Effect of 3.0wt. %Bi and 0.05wt. %Cr additions on the microstructure and tensile strength of the Sn3Ag0.5Cu/Cu solder joint

A new lead-free solder alloy Sn3Ag0.5Cu3Bi0.05Cr (SACBC) was prepared by adding 3.0 wt.% Bi and 0.05 wt.% Cr on the basis of the composition of Sn3Ag0.5Cu(SAC). The tensile strength and the growth behavior of the interfacial intermetallic compound (IMC) of SAC/Cu substrate and the SACBC/Cu solder joints during isothermal aging at 150°C for 0, 24, 168, 500 and 1000 hours were comparatively investigated, respectively. The results showed that the SACBC alloy has a better melting temperature range of 210°C-217°C, comparing with that of the SAC. Due to the solid solution strengthening of Bi in Sn matrix, the tensile strength of the SACBC/Cu solder joints was obviously superior to that of the Cu/SAC, whether as-soldered or isothermal aged. The tensile strength of the Cu/SAC joints dramatically declined with aging time increasing, even after only aging for 24hr. The strength after 168h aging dropped by 32.1% comparing with that in as-soldered condition. When the aging time extended to 500hr, the strength decline slowed down and it held at 35 MPa, which was only about half of the original strength. On the contrary, the tensile strength decline for the Cu/SACBC joints was not noticeable and the strength almost kept stable from 168h to 1000h. Comparing with the as-soldered, it decreased by less than 5% after aging at 150 °C for 168h and only 5 MPa for 1000h (81.5 MPa).
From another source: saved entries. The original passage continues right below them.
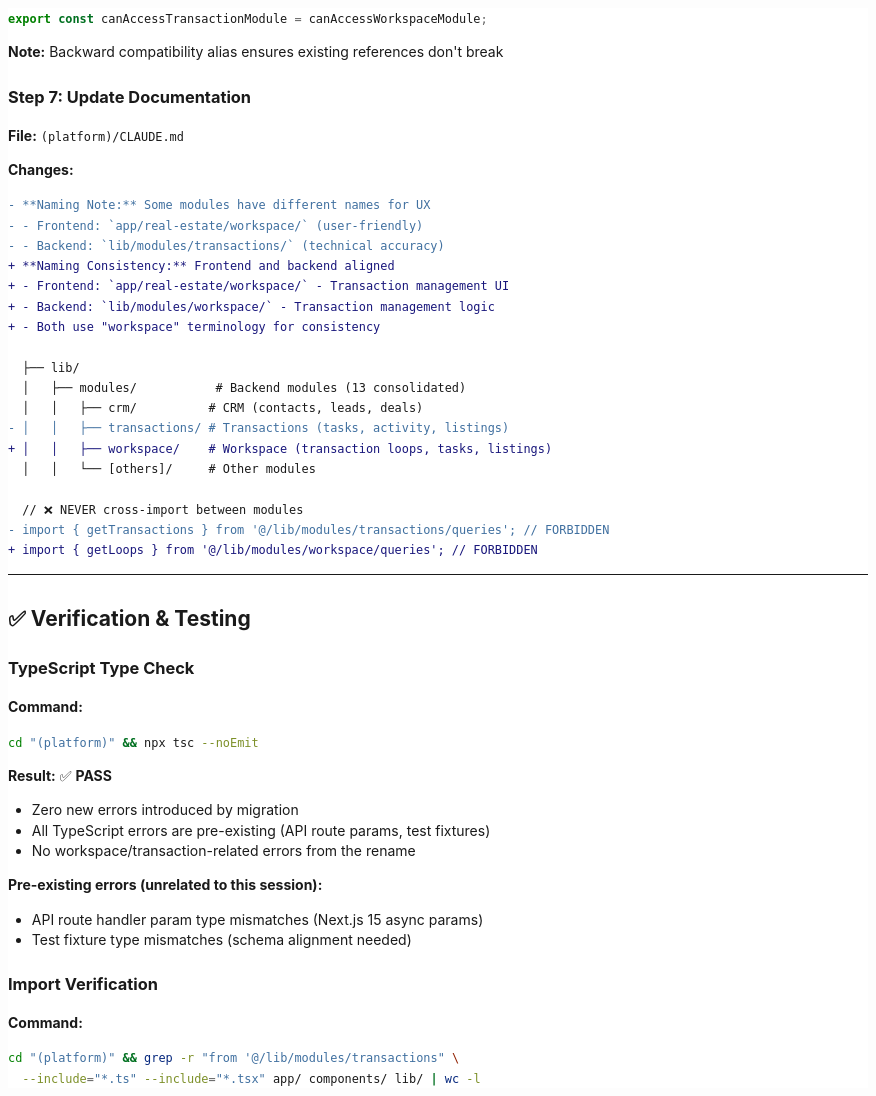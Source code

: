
 ```typescript
export const canAccessTransactionModule = canAccessWorkspaceModule;
```

**Note:** Backward compatibility alias ensures existing references don't break

### Step 7: Update Documentation
**File:** `(platform)/CLAUDE.md`

**Changes:**
```diff
- **Naming Note:** Some modules have different names for UX
- - Frontend: `app/real-estate/workspace/` (user-friendly)
- - Backend: `lib/modules/transactions/` (technical accuracy)
+ **Naming Consistency:** Frontend and backend aligned
+ - Frontend: `app/real-estate/workspace/` - Transaction management UI
+ - Backend: `lib/modules/workspace/` - Transaction management logic
+ - Both use "workspace" terminology for consistency

  ├── lib/
  │   ├── modules/           # Backend modules (13 consolidated)
  │   │   ├── crm/          # CRM (contacts, leads, deals)
- │   │   ├── transactions/ # Transactions (tasks, activity, listings)
+ │   │   ├── workspace/    # Workspace (transaction loops, tasks, listings)
  │   │   └── [others]/     # Other modules

  // ❌ NEVER cross-import between modules
- import { getTransactions } from '@/lib/modules/transactions/queries'; // FORBIDDEN
+ import { getLoops } from '@/lib/modules/workspace/queries'; // FORBIDDEN
```

---

## ✅ Verification & Testing

### TypeScript Type Check
**Command:**
```bash
cd "(platform)" && npx tsc --noEmit
```

**Result:** ✅ **PASS**
- Zero new errors introduced by migration
- All TypeScript errors are pre-existing (API route params, test fixtures)
- No workspace/transaction-related errors from the rename

**Pre-existing errors (unrelated to this session):**
- API route handler param type mismatches (Next.js 15 async params)
- Test fixture type mismatches (schema alignment needed)

### Import Verification
**Command:**
```bash
cd "(platform)" && grep -r "from '@/lib/modules/transactions" \
  --include="*.ts" --include="*.tsx" app/ components/ lib/ | wc -l
```
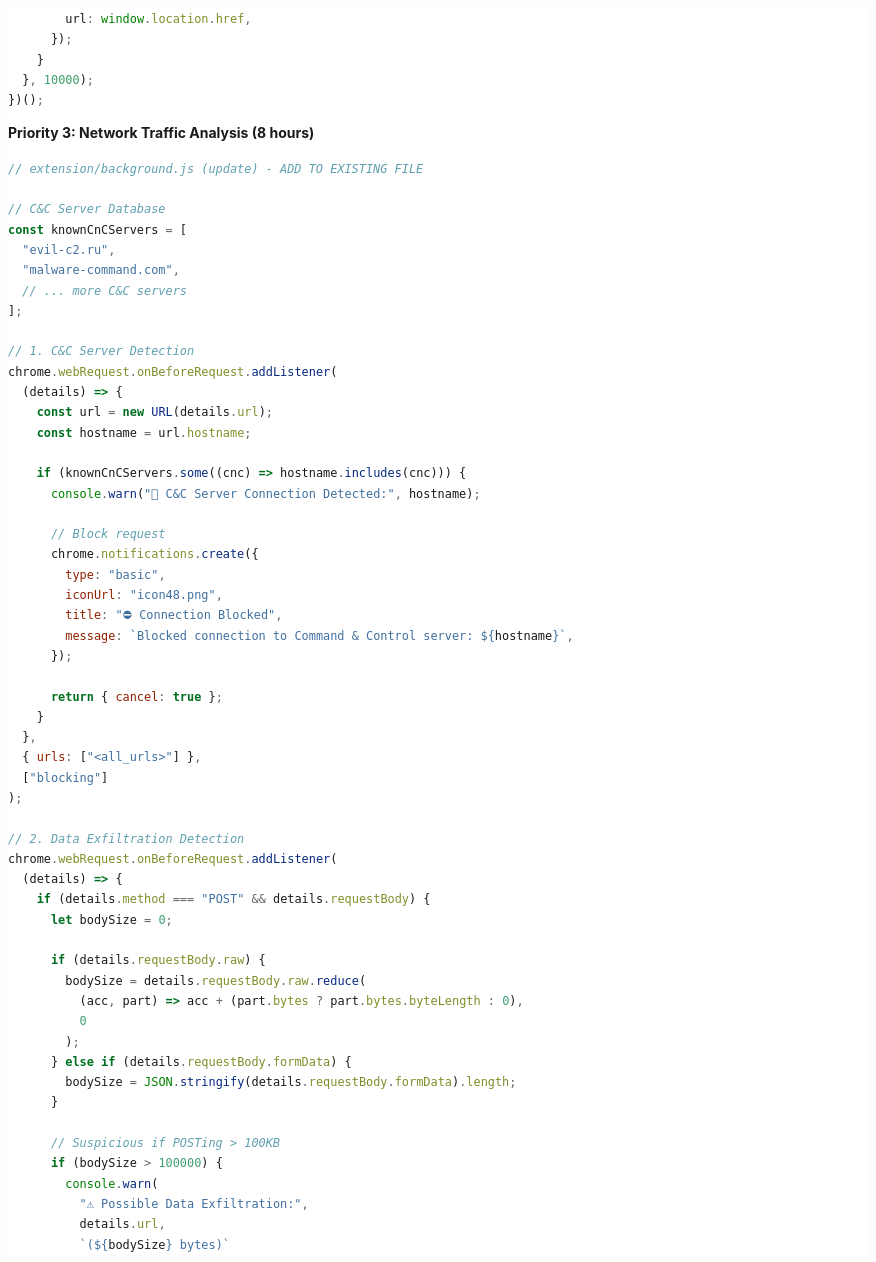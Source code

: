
 ```javascript
        url: window.location.href,
      });
    }
  }, 10000);
})();
```

**Priority 3: Network Traffic Analysis (8 hours)**

```javascript
// extension/background.js (update) - ADD TO EXISTING FILE

// C&C Server Database
const knownCnCServers = [
  "evil-c2.ru",
  "malware-command.com",
  // ... more C&C servers
];

// 1. C&C Server Detection
chrome.webRequest.onBeforeRequest.addListener(
  (details) => {
    const url = new URL(details.url);
    const hostname = url.hostname;

    if (knownCnCServers.some((cnc) => hostname.includes(cnc))) {
      console.warn("🚨 C&C Server Connection Detected:", hostname);

      // Block request
      chrome.notifications.create({
        type: "basic",
        iconUrl: "icon48.png",
        title: "⛔ Connection Blocked",
        message: `Blocked connection to Command & Control server: ${hostname}`,
      });

      return { cancel: true };
    }
  },
  { urls: ["<all_urls>"] },
  ["blocking"]
);

// 2. Data Exfiltration Detection
chrome.webRequest.onBeforeRequest.addListener(
  (details) => {
    if (details.method === "POST" && details.requestBody) {
      let bodySize = 0;

      if (details.requestBody.raw) {
        bodySize = details.requestBody.raw.reduce(
          (acc, part) => acc + (part.bytes ? part.bytes.byteLength : 0),
          0
        );
      } else if (details.requestBody.formData) {
        bodySize = JSON.stringify(details.requestBody.formData).length;
      }

      // Suspicious if POSTing > 100KB
      if (bodySize > 100000) {
        console.warn(
          "⚠️ Possible Data Exfiltration:",
          details.url,
          `(${bodySize} bytes)`
```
Therefore, 3.0 wt.% Bi and 0.05 wt.% Cr additions could significantly improve the solder joint bonding property and enhance the resistance to high temperature aging. The fracture mechanism for Cu/SACBC joints transformed from a quasi-cleavage to a cleavage-like brittle fracture. The developed new solder can effectively inhibit the overgrowth of IMC at the interface of the solder joints.